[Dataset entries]

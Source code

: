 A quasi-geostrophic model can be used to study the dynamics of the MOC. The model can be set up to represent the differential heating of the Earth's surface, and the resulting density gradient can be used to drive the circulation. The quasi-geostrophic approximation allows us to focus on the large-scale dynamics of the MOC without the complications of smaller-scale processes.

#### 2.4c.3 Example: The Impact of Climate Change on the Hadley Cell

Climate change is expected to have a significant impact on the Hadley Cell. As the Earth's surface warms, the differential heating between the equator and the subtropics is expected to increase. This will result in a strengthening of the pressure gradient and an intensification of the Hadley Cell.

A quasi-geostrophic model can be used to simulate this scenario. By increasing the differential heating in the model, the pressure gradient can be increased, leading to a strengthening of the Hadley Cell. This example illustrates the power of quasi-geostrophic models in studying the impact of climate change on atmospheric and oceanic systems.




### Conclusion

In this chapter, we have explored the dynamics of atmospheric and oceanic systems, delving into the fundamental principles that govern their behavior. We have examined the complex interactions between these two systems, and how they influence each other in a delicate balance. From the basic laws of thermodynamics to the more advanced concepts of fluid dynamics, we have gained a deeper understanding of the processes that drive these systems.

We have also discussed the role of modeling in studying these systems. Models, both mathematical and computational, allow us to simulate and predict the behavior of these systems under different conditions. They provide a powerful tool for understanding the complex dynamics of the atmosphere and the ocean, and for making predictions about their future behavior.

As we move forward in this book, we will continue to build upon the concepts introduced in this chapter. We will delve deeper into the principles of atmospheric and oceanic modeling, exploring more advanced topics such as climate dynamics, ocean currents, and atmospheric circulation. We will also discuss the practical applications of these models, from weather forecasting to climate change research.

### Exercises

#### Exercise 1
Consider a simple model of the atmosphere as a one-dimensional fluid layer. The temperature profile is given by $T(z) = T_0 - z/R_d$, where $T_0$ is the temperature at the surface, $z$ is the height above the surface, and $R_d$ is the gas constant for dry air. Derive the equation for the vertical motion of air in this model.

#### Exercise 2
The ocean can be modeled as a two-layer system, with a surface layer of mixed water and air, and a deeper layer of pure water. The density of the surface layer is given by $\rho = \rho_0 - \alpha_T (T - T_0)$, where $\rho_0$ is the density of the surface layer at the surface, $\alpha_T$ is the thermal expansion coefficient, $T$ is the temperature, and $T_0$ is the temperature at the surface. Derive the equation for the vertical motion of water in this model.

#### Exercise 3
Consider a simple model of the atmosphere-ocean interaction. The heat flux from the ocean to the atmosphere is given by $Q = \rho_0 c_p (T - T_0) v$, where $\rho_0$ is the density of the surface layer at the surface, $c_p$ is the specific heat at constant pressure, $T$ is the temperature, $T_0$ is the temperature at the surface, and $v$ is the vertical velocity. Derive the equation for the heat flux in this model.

**THE TASK**: From the entries above, work out the number of lines containing the string "studying" and give that number by itself.

**RESULT OF THIS EXERCISE**: 2